Segmentation is a process of dividing your email list into smaller groups based on certain criteria. Think of it as grouping people based on similarities or differences.
Have you ever received an email (or perhaps an SMS) that doesn’t feel quite right? Here are some indications of those:
- It starts of with “Dear Mr./Ms….” or “for sale…”
- The sender is unknown
I know I have. And I’m sure you are thinking of a company or someone in your head right now.
Others try to avoid this by dropping the honorifics or getting straight to the point. While that’s ok, it still doesn’t solve the main issue — the lack of relevant content.
Spam: a fact of life? Or not
A lot of Filipinos simply accept the fact that they can get bombarded with unsolicited emails, SMS, and other form of harassments. Sadly, we don’t have laws in the Philippines such as the CAN-SPAM act or the GDPR that can resolve this.

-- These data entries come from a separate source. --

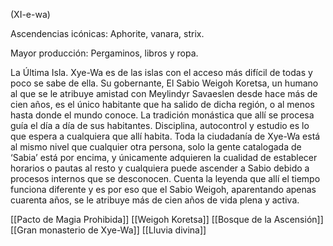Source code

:(XI-e-wa)

Ascendencias icónicas: Aphorite, vanara, strix.

Mayor producción: Pergaminos, libros y ropa.

La Última Isla. Xye-Wa es de las islas con el acceso más difícil de todas y poco se sabe de ella. Su gobernante, El Sabio Weigoh Koretsa, un humano al que se le atribuye amistad con Meylindyr Savaeslen desde hace más de cien años, es el único habitante que ha salido de dicha región, o al menos hasta donde el mundo conoce. La tradición monástica que allí se procesa guía el día a día de sus habitantes. Disciplina, autocontrol y estudio es lo que espera a cualquiera que allí habita. Toda la ciudadanía de Xye-Wa está al mismo nivel que cualquier otra persona, solo la gente catalogada de ‘Sabia’ está por encima, y únicamente adquieren la cualidad de establecer horarios o pautas al resto y cualquiera puede ascender a Sabio debido a procesos internos que se desconocen. Cuenta la leyenda que allí el tiempo funciona diferente y es por eso que el Sabio Weigoh, aparentando apenas cuarenta años, se le atribuye más de cien años de vida plena y activa.

[[Pacto de Magia Prohibida]]
[[Weigoh Koretsa]]
[[Bosque de la Ascensión]]
[[Gran monasterio de Xye-Wa]]
[[Lluvia divina]]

But that shouldn’t be the case. Even if there are no “laws” governing how these things go, professional marketers ought not to be doing these harassments.

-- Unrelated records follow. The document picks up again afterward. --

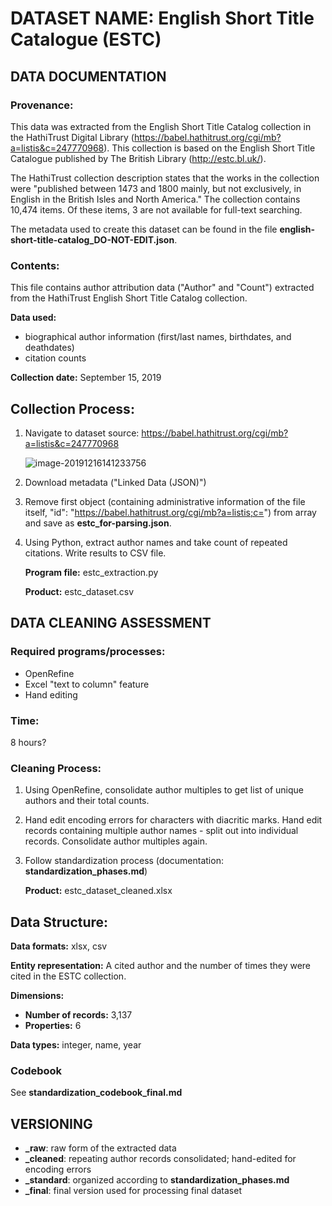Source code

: # DATASET NAME: English Short Title Catalogue (ESTC)

## DATA DOCUMENTATION

### Provenance:

This data was extracted from the English Short Title Catalog collection in the HathiTrust Digital Library (<https://babel.hathitrust.org/cgi/mb?a=listis&c=247770968>). This collection is based on the English Short Title Catalogue published by The British Library (<http://estc.bl.uk/>).

The HathiTrust collection description states that the works in the collection were "published between 1473 and 1800 mainly, but not exclusively, in English in the British Isles and North America." The collection contains 10,474 items. Of these items, 3 are not available for full-text searching.

The metadata used to create this dataset can be found in the file **english-short-title-catalog_DO-NOT-EDIT.json**.

### Contents:

This file contains author attribution data ("Author" and "Count") extracted from the HathiTrust English Short Title Catalog collection.

**Data used:** 

- biographical author information (first/last names, birthdates, and deathdates)
- citation counts

**Collection date:** September 15, 2019



## Collection Process:

1. Navigate to dataset source: <https://babel.hathitrust.org/cgi/mb?a=listis&c=247770968>

   ![image-20191216141233756](C:\Users\Jasmine\AppData\Roaming\Typora\typora-user-images\image-20191216141233756.png)

2. Download metadata ("Linked Data (JSON)")

3. Remove first object (containing administrative information of the file itself, "id": "https://babel.hathitrust.org/cgi/mb?a=listis;c=") from array and save as **estc_for-parsing.json**.

4. Using Python, extract author names and take count of repeated citations. Write results to CSV file.

   **Program file:** estc_extraction.py

   **Product:** estc_dataset.csv



## DATA CLEANING ASSESSMENT

### Required programs/processes:

- OpenRefine
- Excel "text to column" feature
- Hand editing

### Time:

8 hours?

### Cleaning Process: 

1. Using OpenRefine, consolidate author multiples to get list of unique authors and their total counts.

2. Hand edit encoding errors for characters with diacritic marks. Hand edit records containing multiple author names - split out into individual records. Consolidate author multiples again.

3. Follow standardization process (documentation: **standardization_phases.md**)

   **Product:** estc_dataset_cleaned.xlsx



## Data Structure:

**Data formats:** xlsx, csv

**Entity representation:** A cited author and the number of times they were cited in the ESTC collection.

**Dimensions:** 

- **Number of records:** 3,137
- **Properties:** 6

**Data types:** integer, name, year

### Codebook

See **standardization_codebook_final.md**



## VERSIONING

- **_raw**: raw form of the extracted data
- **_cleaned**: repeating author records consolidated; hand-edited for encoding errors
- **_standard**: organized according to **standardization_phases.md**
- **_final**: final version used for processing final dataset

Marketing today is all about helping the buyer get all the information they need so they make a decision to purchase (or not).
The underlying principle is to be helpful.
And the easiest way to do that is through segmentation.
Two Objectives of Segmentation
There are two primary objectives of segmentation. First, you create these segments so that you can send the people in these segments relevant content.
For example, if you’re an organization that sells clothes. Would your entire email list be receptive on an email campaign about blouses? I don’t think so. It’s the women in your list that would be interested.
And the men? They’ll be annoyed. Some might even unsubscribe. Or worse, report your campaign as spam.
Segmentation helps you avoid this problem. It gives you a chance to create personalized and relevant content.
Just take a look at this eCommerce shop who didn’t bother segmenting their list — nor tried to get to know me.
Take a look at the dates and the subject lines. Every day, this eCommerce shop offers a sale/discount. Sometimes, they send an email twice and it’s still about a promo.
Does this look familiar?
The next objective of segmentation is to give you data that you can analyze later on to gain insights on your audience. The earlier you start collecting data, the better your analysis will be.
For example, at the time of this writing, I ask the following question on my forms with these answers: “Which statement best describes you?”
- Owns the business
- Works in marketing
- Plans to work in marketing
People who answer my forms are divided into these segments. For example, if I found out that 50% of my list are business owners (owns the business), I might create something special just for them. The same holds true for other segments.
You can use this to make effective decisions.
Bonus: Create Reports from the Data
You know the best part of this? You can create your own business reports that you can turn into a marketing offer.
Ever wonder how international organizations come up with “State of the ____ Reports” yearly? They all start with data collection and segmentation.
Then, they analyze the data they need, ask more questions if needed, visualize the data into charts, add some copy to explain them. Finally, they organize and compile this into a PDF.
They then use this as a marketing offer to generate more leads. They get to ask more questions, collect more data, and get better insights. Then they repeat the entire cycle again.
You can apply this to your organization as well starting today.
So, what are you going to do next
Every organization is different. There is no set list of segments that will fit for everybody. Some are necessary while some doesn’t make sense.
What matters is you start collecting now.